Pallid sturgeon have a long lifespan, living in excess of 50 years and
perhaps as long as 100 years. They lack bones and scales which makes it more difficult to establish their age and determine exactly how long they live.
As is true for many long-lived species, pallid sturgeon reach reproductive maturity relatively late. Males reach sexual maturity between the ages of 5 and 7 years, while females are believed to become capable of reproduction when they are at least 15 years old. One study of nine females indicated that they begin egg development between the ages of 9 and 12 years, but do not reach reproductive maturity until they are 15 years old.

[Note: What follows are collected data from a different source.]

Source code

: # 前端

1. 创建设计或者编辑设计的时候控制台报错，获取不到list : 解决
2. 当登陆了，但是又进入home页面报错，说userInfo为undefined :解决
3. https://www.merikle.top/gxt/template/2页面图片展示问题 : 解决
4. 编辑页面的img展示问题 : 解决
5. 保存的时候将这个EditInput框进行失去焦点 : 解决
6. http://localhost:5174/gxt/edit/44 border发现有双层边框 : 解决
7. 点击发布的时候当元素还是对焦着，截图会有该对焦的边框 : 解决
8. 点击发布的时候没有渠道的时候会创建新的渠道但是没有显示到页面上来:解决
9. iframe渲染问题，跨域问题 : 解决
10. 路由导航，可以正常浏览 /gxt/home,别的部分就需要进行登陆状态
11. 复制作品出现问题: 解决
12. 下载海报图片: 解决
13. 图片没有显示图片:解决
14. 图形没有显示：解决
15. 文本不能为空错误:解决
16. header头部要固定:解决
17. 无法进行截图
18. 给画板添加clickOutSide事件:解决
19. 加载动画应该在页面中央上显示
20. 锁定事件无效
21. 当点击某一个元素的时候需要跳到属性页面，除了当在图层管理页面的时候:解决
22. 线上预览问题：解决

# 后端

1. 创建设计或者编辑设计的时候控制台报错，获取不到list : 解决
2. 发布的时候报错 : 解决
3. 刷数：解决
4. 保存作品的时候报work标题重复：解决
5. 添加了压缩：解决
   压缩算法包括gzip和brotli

Reproduction does not take place every year; the average interval between spawning is three years, although other studies suggest an interval as long as ten years. Spawning usually takes place between the months of May and July. Prior to the construction of dams on the Missouri, pallid sturgeon migrated hundreds of miles upstream to spawn, and would seek out rocky or hard surfaces to deposit hundreds of thousands of eggs. One female pallid sturgeon that was caught in the upper Missouri River was estimated to be carrying 170,000 eggs, representing over 11 percent of its total body weight.
After fertilization, pallid sturgeon eggs hatch in 5 to 8 days, after which the larvae drift back downstream for several weeks. As the larvae develop tails, they seek out slower moving waterways and slowly mature over a period of a dozen years.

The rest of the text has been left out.